● **PROBLEM DESCRIPTION**: Search the records for the string "during". Copy each line where it occurs.

● **DATA FOR ANALYSIS**:
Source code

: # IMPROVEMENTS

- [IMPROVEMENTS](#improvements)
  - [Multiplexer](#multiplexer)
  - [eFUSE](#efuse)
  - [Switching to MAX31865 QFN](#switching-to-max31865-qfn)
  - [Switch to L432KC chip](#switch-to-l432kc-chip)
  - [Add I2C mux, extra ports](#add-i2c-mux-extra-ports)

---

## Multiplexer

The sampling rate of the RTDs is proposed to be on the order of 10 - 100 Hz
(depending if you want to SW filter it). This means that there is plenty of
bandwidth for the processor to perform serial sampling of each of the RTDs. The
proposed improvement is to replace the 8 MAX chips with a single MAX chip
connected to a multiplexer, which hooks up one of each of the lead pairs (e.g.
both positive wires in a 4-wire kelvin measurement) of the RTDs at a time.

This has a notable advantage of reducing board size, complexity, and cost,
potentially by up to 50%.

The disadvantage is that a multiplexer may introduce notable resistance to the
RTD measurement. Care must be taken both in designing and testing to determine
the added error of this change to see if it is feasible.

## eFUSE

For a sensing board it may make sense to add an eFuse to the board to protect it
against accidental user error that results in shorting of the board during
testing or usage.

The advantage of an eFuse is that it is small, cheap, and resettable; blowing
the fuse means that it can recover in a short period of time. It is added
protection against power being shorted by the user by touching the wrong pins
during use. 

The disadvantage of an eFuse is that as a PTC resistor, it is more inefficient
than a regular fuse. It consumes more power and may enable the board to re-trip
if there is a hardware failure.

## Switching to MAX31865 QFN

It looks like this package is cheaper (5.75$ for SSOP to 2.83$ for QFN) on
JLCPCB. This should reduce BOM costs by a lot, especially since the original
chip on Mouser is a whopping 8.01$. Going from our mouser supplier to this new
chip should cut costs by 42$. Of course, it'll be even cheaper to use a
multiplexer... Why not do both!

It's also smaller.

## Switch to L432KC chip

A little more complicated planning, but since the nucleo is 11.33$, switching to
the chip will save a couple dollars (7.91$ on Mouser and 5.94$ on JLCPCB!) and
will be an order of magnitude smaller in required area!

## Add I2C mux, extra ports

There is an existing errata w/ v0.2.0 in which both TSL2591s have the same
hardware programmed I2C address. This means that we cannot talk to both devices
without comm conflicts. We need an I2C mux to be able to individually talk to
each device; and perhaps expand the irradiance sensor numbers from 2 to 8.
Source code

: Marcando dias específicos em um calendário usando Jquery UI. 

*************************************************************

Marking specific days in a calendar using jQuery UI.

● **SOLUTION TO THIS EXERCISE**:
against accidental user error that results in shorting of the board during
during use. 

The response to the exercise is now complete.